# Saved data entries:
□ □ □ □ □ □ □

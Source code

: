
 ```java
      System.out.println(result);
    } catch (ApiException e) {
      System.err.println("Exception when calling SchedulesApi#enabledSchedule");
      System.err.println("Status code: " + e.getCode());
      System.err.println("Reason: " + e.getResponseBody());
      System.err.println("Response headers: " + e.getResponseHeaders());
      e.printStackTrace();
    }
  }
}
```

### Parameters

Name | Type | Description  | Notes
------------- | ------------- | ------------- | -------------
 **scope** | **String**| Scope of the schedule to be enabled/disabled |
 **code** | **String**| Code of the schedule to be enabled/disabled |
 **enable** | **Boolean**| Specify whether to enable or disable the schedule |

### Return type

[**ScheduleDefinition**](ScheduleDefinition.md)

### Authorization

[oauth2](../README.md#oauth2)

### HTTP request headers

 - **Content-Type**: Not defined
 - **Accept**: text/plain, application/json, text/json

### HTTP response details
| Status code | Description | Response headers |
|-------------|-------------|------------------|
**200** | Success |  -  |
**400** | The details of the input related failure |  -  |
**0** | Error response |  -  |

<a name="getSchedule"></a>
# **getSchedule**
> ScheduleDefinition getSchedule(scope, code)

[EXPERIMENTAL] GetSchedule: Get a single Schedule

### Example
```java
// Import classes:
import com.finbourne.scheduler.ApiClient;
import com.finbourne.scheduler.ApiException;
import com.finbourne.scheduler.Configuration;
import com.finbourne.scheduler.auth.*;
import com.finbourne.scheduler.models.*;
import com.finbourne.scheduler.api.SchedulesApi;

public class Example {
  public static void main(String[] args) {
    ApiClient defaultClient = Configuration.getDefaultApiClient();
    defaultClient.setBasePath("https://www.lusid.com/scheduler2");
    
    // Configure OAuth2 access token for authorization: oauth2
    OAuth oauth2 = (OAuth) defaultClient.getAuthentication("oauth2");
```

□ □ □ □ □ □ □

Return every record, word for word.

# Task output:
Source code

:
 ```java
      System.out.println(result);
    } catch (ApiException e) {
      System.err.println("Exception when calling SchedulesApi#enabledSchedule");
      System.err.println("Status code: " + e.getCode());
      System.err.println("Reason: " + e.getResponseBody());
      System.err.println("Response headers: " + e.getResponseHeaders());
      e.printStackTrace();
    }
  }
}
```

### Parameters

Name | Type | Description  | Notes
------------- | ------------- | ------------- | -------------
 **scope** | **String**| Scope of the schedule to be enabled/disabled |
 **code** | **String**| Code of the schedule to be enabled/disabled |
 **enable** | **Boolean**| Specify whether to enable or disable the schedule |

### Return type

[**ScheduleDefinition**](ScheduleDefinition.md)

### Authorization

[oauth2](../README.md#oauth2)

### HTTP request headers

 - **Content-Type**: Not defined
 - **Accept**: text/plain, application/json, text/json

### HTTP response details
| Status code | Description | Response headers |
|-------------|-------------|------------------|
**200** | Success |  -  |
**400** | The details of the input related failure |  -  |
**0** | Error response |  -  |

<a name="getSchedule"></a>
# **getSchedule**
> ScheduleDefinition getSchedule(scope, code)

[EXPERIMENTAL] GetSchedule: Get a single Schedule

### Example
```java
// Import classes:
import com.finbourne.scheduler.ApiClient;
import com.finbourne.scheduler.ApiException;
import com.finbourne.scheduler.Configuration;
import com.finbourne.scheduler.auth.*;
import com.finbourne.scheduler.models.*;
import com.finbourne.scheduler.api.SchedulesApi;

public class Example {
  public static void main(String[] args) {
    ApiClient defaultClient = Configuration.getDefaultApiClient();
    defaultClient.setBasePath("https://www.lusid.com/scheduler2");
    
    // Configure OAuth2 access token for authorization: oauth2
    OAuth oauth2 = (OAuth) defaultClient.getAuthentication("oauth2");
```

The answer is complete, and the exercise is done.